Publié le par Michel Durand

Voir : on n'est pas des moutons : http://fdg-info13.com/2014/10/11/report-de-lecotaxe-un-probleme-de-fonctionnement-de-la-democratie/

Voir : on n'est pas des moutons : http://fdg-info13.com/2014/10/11/report-de-lecotaxe-un-probleme-de-fonctionnement-de-la-democratie/

Refuser les impôts, c’est vouloir maintenir ses privilèges acquis, c’est ne pas penser au bien commun, c’est refuser le vêtement de la fête
Je ne peux lire l’Évangile de ce dimanche sans chercher à le mettre en rapport avec ce que nous vivons actuellement. Cela n’est pas simple, car, des noces de ce genre qui en connaît l’existence ?

La parabole des invités au festin ne peut être commentée uniquement en fonction de ses désirs personnels. Pour autant, comment en rester à une approche qui ne serait qu’un discours paraphrasant l’écriture de Mathieu ?

 

De l’actualité, je note les moyens que les gouvernements prennent pour baisser les impôts, annuler les écotaxes,  éviter de verser une part aux pays en difficulté, etc. ….

D’une façon générale,  dans la lecture de l’Evangile en vue d’une homélie, j’aime bien l’approche du prêtre canadien André Sansfaçon : vous pouvez, d’un clic, voir ici son site, et lire sa page à propos de Matthieu 22, 1-14.

Avant même d’avoir lu cette page d’André Sansfaçon, je me suis dit que l’invité qui ne porte pas l’habit de fête a bien voulu se réjouir du festin, mais sans remplir les conditions de la fête.

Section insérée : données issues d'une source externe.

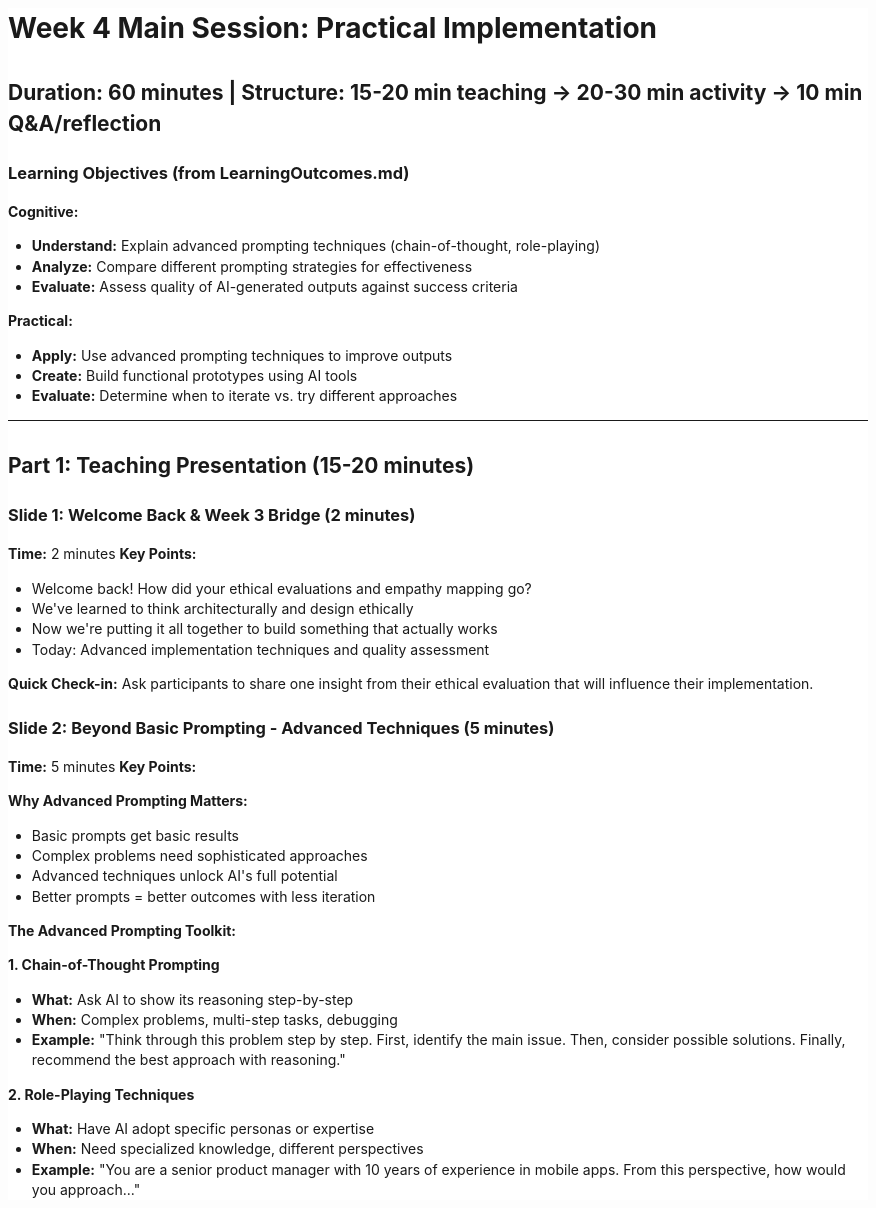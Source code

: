 # Week 4 Main Session: Practical Implementation
## Duration: 60 minutes | Structure: 15-20 min teaching → 20-30 min activity → 10 min Q&A/reflection

### Learning Objectives (from LearningOutcomes.md)
**Cognitive:**
- **Understand:** Explain advanced prompting techniques (chain-of-thought, role-playing)
- **Analyze:** Compare different prompting strategies for effectiveness
- **Evaluate:** Assess quality of AI-generated outputs against success criteria

**Practical:**
- **Apply:** Use advanced prompting techniques to improve outputs
- **Create:** Build functional prototypes using AI tools
- **Evaluate:** Determine when to iterate vs. try different approaches

---

## Part 1: Teaching Presentation (15-20 minutes)

### Slide 1: Welcome Back & Week 3 Bridge (2 minutes)
**Time:** 2 minutes
**Key Points:**
- Welcome back! How did your ethical evaluations and empathy mapping go?
- We've learned to think architecturally and design ethically
- Now we're putting it all together to build something that actually works
- Today: Advanced implementation techniques and quality assessment

**Quick Check-in:** Ask participants to share one insight from their ethical evaluation that will influence their implementation.

### Slide 2: Beyond Basic Prompting - Advanced Techniques (5 minutes)
**Time:** 5 minutes
**Key Points:**

**Why Advanced Prompting Matters:**
- Basic prompts get basic results
- Complex problems need sophisticated approaches
- Advanced techniques unlock AI's full potential
- Better prompts = better outcomes with less iteration

**The Advanced Prompting Toolkit:**

**1. Chain-of-Thought Prompting**
- **What:** Ask AI to show its reasoning step-by-step
- **When:** Complex problems, multi-step tasks, debugging
- **Example:** "Think through this problem step by step. First, identify the main issue. Then, consider possible solutions. Finally, recommend the best approach with reasoning."

**2. Role-Playing Techniques**
- **What:** Have AI adopt specific personas or expertise
- **When:** Need specialized knowledge, different perspectives
- **Example:** "You are a senior product manager with 10 years of experience in mobile apps. From this perspective, how would you approach..."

Il n’a pas pris la peine de  revêtir la tenue propre à une existence auprès de Dieu. Pour approcher la salle conviviale, il faut vouloir faire la fête et en prendre la tenue, les moyens. Or, dans l’environnement existentiel de Dieu, faire la fête c’est vivre l’amour, la tendresse, l’amitié, la solidarité.

Jena 13, 34-35 :

Je vous donne un commandement nouveau : c’est de vous aimer les uns les autres. Comme je vous ai aimés, vous aussi aimez-vous les uns les autres.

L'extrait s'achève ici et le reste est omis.